(Plain-text document sources)
-- Opening Marker --
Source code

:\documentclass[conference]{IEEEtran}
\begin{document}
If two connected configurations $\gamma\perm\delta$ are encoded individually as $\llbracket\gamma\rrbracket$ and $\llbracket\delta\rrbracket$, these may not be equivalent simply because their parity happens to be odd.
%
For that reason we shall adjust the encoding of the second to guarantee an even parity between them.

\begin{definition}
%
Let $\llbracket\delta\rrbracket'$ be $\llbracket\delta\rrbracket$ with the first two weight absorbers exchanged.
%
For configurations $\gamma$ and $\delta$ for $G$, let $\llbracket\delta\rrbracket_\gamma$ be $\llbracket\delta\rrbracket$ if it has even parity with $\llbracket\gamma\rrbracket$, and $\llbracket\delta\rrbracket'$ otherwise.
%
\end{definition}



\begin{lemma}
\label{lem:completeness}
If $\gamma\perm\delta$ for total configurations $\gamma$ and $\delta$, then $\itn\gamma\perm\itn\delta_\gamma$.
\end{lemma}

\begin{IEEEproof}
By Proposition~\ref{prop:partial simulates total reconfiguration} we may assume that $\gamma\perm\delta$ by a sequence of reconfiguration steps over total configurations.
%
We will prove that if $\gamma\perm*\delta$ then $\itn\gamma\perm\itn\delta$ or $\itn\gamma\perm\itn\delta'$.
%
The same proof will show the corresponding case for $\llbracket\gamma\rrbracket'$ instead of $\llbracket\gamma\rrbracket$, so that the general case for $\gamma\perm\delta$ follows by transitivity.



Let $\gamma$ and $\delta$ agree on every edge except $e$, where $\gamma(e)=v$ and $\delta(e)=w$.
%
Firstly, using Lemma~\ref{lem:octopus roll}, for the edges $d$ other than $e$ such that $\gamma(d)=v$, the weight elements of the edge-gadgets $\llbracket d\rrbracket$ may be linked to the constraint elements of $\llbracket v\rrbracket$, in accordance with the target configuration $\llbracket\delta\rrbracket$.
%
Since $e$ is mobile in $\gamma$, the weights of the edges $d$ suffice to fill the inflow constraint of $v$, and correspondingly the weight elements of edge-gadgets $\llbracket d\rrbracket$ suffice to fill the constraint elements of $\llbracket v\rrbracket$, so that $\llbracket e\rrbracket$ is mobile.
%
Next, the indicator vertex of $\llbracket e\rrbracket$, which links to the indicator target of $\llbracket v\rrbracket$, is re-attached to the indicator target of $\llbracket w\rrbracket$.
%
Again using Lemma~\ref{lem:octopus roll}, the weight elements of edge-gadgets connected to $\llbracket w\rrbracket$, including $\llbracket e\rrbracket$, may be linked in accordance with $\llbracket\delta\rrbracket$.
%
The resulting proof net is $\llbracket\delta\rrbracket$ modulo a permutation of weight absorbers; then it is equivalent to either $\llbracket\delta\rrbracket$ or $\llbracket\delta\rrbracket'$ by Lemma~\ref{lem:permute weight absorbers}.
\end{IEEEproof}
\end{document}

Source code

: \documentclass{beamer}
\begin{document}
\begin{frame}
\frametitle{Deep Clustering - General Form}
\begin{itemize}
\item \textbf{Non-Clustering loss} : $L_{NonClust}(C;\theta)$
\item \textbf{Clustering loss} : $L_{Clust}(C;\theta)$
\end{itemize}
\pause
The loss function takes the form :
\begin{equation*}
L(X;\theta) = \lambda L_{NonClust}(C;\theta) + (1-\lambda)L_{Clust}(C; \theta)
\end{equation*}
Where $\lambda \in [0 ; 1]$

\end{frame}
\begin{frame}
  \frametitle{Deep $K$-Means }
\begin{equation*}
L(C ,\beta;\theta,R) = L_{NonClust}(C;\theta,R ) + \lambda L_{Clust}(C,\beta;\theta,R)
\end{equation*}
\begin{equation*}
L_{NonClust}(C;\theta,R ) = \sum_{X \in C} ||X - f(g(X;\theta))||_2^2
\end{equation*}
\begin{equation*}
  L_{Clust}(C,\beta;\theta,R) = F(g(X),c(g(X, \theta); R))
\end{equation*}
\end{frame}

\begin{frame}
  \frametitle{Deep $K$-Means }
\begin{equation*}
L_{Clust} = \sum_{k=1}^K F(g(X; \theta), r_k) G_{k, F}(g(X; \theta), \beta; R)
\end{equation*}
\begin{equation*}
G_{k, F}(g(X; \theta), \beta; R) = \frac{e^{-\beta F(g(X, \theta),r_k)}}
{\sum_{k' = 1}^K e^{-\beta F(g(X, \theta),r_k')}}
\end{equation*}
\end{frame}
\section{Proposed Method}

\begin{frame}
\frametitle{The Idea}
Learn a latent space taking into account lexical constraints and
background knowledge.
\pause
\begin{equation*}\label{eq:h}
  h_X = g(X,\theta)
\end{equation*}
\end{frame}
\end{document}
-- Closing Marker --
### Exercise description
Could all of the entries be retyped word for word?

### Solution to the problem
Source code

:\documentclass[conference]{IEEEtran}
\begin{document}
If two connected configurations $\gamma\perm\delta$ are encoded individually as $\llbracket\gamma\rrbracket$ and $\llbracket\delta\rrbracket$, these may not be equivalent simply because their parity happens to be odd.
%
For that reason we shall adjust the encoding of the second to guarantee an even parity between them.

\begin{definition}
%
Let $\llbracket\delta\rrbracket'$ be $\llbracket\delta\rrbracket$ with the first two weight absorbers exchanged.
%
For configurations $\gamma$ and $\delta$ for $G$, let $\llbracket\delta\rrbracket_\gamma$ be $\llbracket\delta\rrbracket$ if it has even parity with $\llbracket\gamma\rrbracket$, and $\llbracket\delta\rrbracket'$ otherwise.
%
\end{definition}



\begin{lemma}
\label{lem:completeness}
If $\gamma\perm\delta$ for total configurations $\gamma$ and $\delta$, then $\itn\gamma\perm\itn\delta_\gamma$.
\end{lemma}

\begin{IEEEproof}
By Proposition~\ref{prop:partial simulates total reconfiguration} we may assume that $\gamma\perm\delta$ by a sequence of reconfiguration steps over total configurations.
%
We will prove that if $\gamma\perm*\delta$ then $\itn\gamma\perm\itn\delta$ or $\itn\gamma\perm\itn\delta'$.
%
The same proof will show the corresponding case for $\llbracket\gamma\rrbracket'$ instead of $\llbracket\gamma\rrbracket$, so that the general case for $\gamma\perm\delta$ follows by transitivity.



Let $\gamma$ and $\delta$ agree on every edge except $e$, where $\gamma(e)=v$ and $\delta(e)=w$.
%
Firstly, using Lemma~\ref{lem:octopus roll}, for the edges $d$ other than $e$ such that $\gamma(d)=v$, the weight elements of the edge-gadgets $\llbracket d\rrbracket$ may be linked to the constraint elements of $\llbracket v\rrbracket$, in accordance with the target configuration $\llbracket\delta\rrbracket$.
%
Since $e$ is mobile in $\gamma$, the weights of the edges $d$ suffice to fill the inflow constraint of $v$, and correspondingly the weight elements of edge-gadgets $\llbracket d\rrbracket$ suffice to fill the constraint elements of $\llbracket v\rrbracket$, so that $\llbracket e\rrbracket$ is mobile.
%
Next, the indicator vertex of $\llbracket e\rrbracket$, which links to the indicator target of $\llbracket v\rrbracket$, is re-attached to the indicator target of $\llbracket w\rrbracket$.
%
Again using Lemma~\ref{lem:octopus roll}, the weight elements of edge-gadgets connected to $\llbracket w\rrbracket$, including $\llbracket e\rrbracket$, may be linked in accordance with $\llbracket\delta\rrbracket$.
%
The resulting proof net is $\llbracket\delta\rrbracket$ modulo a permutation of weight absorbers; then it is equivalent to either $\llbracket\delta\rrbracket$ or $\llbracket\delta\rrbracket'$ by Lemma~\ref{lem:permute weight absorbers}.
\end{IEEEproof}
\end{document}

Source code

: \documentclass{beamer}
\begin{document}
\begin{frame}
\frametitle{Deep Clustering - General Form}
\begin{itemize}
\item \textbf{Non-Clustering loss} : $L_{NonClust}(C;\theta)$
\item \textbf{Clustering loss} : $L_{Clust}(C;\theta)$
\end{itemize}
\pause
The loss function takes the form :
\begin{equation*}
L(X;\theta) = \lambda L_{NonClust}(C;\theta) + (1-\lambda)L_{Clust}(C; \theta)
\end{equation*}
Where $\lambda \in [0 ; 1]$

\end{frame}
\begin{frame}
  \frametitle{Deep $K$-Means }
\begin{equation*}
L(C ,\beta;\theta,R) = L_{NonClust}(C;\theta,R ) + \lambda L_{Clust}(C,\beta;\theta,R)
\end{equation*}
\begin{equation*}
L_{NonClust}(C;\theta,R ) = \sum_{X \in C} ||X - f(g(X;\theta))||_2^2
\end{equation*}
\begin{equation*}
  L_{Clust}(C,\beta;\theta,R) = F(g(X),c(g(X, \theta); R))
\end{equation*}
\end{frame}

\begin{frame}
  \frametitle{Deep $K$-Means }
\begin{equation*}
L_{Clust} = \sum_{k=1}^K F(g(X; \theta), r_k) G_{k, F}(g(X; \theta), \beta; R)
\end{equation*}
\begin{equation*}
G_{k, F}(g(X; \theta), \beta; R) = \frac{e^{-\beta F(g(X, \theta),r_k)}}
{\sum_{k' = 1}^K e^{-\beta F(g(X, \theta),r_k')}}
\end{equation*}
\end{frame}
\section{Proposed Method}

\begin{frame}
\frametitle{The Idea}
Learn a latent space taking into account lexical constraints and
background knowledge.
\pause
\begin{equation*}\label{eq:h}
  h_X = g(X,\theta)
\end{equation*}
\end{frame}
\end{document}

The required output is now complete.